Hypothyroidism occurs when the thyroid hormone levels are too low in an individual. Symptoms include feeling cold, tiring easily, dry skin, forgetfulness, depression and constipation. This condition can only be detected with a blood test.[i]
The study,[ii] titled “Headache Disorders May Be a Risk Factor for the Development of New Onset Hypothyroidism,” followed 8,412 individuals for a 20-year period. Study participants were individuals living near a former uranium processing plant and they received a physical examination and a thyroid function test every 3 years. According to one of its researchers, it is currently the largest study published that suggests that those with headache disorders may be at risk of developing the condition.[iii]
The data indicated that individuals with pre-existing headache conditions had an increased likelihood of developing hypothyroidism by 21%. Those who suffered from migraines were even more vulnerable, with a 41% increase in the likelihood of developing the condition. Approximately 12% of the general population suffers from migraines while hypothyroidism affects about 2%.[iv]
The researchers also found other factors that may increase the risk of developing hypothyroidism, including advanced age, obesity and the presence of hypothyroidism-inducing medications. Females are also more likely than males to suffer from the condition.

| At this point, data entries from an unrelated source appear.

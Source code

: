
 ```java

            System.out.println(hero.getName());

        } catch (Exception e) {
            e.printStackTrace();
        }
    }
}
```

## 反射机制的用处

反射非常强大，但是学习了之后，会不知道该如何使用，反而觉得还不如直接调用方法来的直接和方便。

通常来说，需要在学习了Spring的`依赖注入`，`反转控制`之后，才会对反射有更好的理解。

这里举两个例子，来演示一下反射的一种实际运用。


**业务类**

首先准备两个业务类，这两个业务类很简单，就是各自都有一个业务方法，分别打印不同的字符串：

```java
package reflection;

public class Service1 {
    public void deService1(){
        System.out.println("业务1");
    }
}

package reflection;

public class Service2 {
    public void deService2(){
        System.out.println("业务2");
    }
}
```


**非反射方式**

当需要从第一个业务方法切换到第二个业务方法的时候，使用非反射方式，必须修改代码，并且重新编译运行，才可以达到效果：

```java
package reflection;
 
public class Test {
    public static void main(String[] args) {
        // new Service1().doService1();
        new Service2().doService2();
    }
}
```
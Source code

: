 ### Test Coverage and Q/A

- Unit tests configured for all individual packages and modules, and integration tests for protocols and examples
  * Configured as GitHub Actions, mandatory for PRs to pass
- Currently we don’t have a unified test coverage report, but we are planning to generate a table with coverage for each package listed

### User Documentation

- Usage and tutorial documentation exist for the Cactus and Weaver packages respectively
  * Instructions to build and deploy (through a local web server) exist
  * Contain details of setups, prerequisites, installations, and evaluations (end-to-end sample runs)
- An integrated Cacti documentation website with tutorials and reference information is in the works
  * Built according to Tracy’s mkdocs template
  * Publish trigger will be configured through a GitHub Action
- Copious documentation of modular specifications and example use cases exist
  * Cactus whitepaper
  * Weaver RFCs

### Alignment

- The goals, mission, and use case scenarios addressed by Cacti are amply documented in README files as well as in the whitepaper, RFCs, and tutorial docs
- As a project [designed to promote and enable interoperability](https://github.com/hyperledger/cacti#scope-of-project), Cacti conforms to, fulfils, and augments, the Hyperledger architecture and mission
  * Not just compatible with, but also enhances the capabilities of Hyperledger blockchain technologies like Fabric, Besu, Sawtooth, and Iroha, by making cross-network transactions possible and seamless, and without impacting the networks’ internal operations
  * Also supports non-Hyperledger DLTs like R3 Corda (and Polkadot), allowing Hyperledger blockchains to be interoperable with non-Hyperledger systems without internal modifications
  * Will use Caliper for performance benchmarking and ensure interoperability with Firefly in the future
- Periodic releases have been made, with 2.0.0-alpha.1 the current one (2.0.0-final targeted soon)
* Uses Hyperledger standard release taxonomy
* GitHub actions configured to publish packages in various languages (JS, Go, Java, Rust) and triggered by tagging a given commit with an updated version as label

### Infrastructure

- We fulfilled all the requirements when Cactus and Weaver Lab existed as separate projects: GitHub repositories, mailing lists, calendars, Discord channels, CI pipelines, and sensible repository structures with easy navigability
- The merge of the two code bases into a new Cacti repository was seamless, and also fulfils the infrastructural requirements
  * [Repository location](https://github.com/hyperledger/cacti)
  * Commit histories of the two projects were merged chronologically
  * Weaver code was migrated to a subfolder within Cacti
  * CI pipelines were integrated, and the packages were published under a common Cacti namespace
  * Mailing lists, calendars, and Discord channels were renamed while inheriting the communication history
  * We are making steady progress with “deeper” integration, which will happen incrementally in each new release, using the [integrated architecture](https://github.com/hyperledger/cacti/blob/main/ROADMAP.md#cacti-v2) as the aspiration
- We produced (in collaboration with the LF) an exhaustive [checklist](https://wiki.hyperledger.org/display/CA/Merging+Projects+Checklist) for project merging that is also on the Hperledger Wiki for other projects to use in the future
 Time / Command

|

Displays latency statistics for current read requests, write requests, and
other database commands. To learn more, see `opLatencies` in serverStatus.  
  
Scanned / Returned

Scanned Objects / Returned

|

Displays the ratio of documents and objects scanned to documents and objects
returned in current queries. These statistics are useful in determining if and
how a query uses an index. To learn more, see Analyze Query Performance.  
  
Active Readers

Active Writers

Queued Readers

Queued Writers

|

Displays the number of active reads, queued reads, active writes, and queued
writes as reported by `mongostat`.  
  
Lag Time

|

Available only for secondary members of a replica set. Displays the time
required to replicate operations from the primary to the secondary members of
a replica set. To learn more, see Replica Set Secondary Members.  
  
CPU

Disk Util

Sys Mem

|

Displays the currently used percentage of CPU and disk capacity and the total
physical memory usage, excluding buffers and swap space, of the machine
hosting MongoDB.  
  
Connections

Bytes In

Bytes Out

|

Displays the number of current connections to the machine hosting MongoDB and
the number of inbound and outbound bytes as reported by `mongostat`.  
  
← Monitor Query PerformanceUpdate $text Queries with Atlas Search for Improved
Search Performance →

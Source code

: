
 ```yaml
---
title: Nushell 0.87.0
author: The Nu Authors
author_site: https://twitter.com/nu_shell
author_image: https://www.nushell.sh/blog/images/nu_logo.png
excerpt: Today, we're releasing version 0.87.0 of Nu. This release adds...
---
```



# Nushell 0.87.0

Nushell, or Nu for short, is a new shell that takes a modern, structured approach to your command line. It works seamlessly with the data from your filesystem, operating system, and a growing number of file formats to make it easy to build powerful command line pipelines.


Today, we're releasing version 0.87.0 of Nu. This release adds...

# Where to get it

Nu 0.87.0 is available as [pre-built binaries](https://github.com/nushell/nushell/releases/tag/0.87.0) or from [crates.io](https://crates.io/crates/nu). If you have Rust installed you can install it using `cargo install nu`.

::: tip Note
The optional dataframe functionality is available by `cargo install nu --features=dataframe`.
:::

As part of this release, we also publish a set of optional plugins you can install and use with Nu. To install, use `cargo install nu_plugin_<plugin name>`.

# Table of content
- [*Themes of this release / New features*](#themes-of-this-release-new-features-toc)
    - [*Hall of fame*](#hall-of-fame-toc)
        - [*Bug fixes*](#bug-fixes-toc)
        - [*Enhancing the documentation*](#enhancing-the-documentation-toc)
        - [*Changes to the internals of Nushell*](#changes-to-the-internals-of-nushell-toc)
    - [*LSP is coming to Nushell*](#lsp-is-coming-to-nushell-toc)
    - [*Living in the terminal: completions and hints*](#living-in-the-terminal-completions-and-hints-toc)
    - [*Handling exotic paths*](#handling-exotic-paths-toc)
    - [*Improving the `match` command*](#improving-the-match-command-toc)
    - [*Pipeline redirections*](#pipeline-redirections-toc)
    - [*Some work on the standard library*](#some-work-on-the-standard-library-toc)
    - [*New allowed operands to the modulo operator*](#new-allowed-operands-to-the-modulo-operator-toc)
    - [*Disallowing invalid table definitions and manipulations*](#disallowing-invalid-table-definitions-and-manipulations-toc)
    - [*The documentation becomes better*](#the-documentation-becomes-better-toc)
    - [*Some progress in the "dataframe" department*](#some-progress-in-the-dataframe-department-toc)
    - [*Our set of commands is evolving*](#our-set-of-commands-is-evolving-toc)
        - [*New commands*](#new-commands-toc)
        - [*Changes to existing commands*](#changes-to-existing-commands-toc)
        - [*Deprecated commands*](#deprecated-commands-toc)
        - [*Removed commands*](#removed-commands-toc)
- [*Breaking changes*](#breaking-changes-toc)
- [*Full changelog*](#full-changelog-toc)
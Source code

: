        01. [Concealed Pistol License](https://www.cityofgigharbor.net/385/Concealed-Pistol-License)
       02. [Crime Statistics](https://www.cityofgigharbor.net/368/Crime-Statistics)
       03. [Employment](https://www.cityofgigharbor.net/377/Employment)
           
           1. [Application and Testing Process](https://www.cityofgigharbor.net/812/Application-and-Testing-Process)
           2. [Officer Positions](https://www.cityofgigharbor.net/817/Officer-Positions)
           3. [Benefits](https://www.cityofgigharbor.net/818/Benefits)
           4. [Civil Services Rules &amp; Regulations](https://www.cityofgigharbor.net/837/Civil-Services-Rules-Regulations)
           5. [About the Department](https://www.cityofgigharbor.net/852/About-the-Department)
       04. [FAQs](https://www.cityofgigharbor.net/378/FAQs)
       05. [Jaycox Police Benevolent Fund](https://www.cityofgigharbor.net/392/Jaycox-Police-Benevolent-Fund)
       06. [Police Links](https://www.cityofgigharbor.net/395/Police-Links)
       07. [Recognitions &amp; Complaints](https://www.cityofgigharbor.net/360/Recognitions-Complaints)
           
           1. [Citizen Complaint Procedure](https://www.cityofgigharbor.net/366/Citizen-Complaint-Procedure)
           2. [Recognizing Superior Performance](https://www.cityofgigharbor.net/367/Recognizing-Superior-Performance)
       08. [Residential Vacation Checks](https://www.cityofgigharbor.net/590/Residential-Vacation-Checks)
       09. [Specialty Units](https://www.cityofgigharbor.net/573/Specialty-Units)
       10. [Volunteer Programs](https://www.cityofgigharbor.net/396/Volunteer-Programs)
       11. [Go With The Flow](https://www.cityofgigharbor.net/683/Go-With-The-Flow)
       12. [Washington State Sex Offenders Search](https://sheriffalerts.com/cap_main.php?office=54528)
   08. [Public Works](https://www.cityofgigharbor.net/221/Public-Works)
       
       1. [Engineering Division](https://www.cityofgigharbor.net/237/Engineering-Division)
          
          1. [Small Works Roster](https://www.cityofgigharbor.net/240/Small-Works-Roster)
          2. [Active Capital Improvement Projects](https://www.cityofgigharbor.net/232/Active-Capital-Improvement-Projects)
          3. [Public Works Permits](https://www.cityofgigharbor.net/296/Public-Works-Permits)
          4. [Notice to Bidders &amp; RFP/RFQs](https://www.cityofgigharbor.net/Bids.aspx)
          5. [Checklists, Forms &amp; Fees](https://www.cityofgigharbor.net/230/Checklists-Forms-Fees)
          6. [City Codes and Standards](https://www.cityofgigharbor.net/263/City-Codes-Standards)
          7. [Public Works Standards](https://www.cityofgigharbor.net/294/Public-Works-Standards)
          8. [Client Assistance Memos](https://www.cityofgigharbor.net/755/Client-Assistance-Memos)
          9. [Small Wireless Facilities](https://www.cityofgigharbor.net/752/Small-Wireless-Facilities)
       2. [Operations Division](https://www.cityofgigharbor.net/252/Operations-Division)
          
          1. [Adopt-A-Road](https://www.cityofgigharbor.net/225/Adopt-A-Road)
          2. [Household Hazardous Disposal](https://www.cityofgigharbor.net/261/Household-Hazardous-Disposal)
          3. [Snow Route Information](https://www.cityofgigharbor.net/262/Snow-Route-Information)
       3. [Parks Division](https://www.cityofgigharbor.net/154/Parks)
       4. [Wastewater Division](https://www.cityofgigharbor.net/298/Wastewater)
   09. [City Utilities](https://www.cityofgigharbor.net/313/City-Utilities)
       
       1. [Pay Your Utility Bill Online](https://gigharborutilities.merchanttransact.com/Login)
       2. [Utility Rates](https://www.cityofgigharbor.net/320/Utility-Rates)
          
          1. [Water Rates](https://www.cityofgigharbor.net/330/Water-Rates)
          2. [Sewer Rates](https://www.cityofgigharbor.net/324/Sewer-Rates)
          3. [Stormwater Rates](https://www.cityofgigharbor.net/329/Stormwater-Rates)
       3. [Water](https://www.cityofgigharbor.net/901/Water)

Additionally, the study further confirms the previous finding that smoking is actually protective against hypothyroidism, though the researchers were careful to caution that the benefits gained from smoking are not worth the risks.[v]
Radiation exposure is another known risk factor for developing hypothyroidism and while the study participants did live near a uranium plant, an association between the two was not found. This is likely because the primary gas released was radon, which would not cause thyroid cancer, and that the amount of uranium dust release was small.
When it comes to explaining the association between headache disorders and hypothyroidism, the researchers have several theories. It could be due to headaches activating the immune system which would trigger activity in the thyroid. Factors such as stress, environmental conditions and genetics may also play a role in it.
While the definite association between the two conditions remains unknown, the researchers of this study believe that physicians treating individuals for migraines and other headache disorders should be more proactive in screening and testing them for hypothyroidism.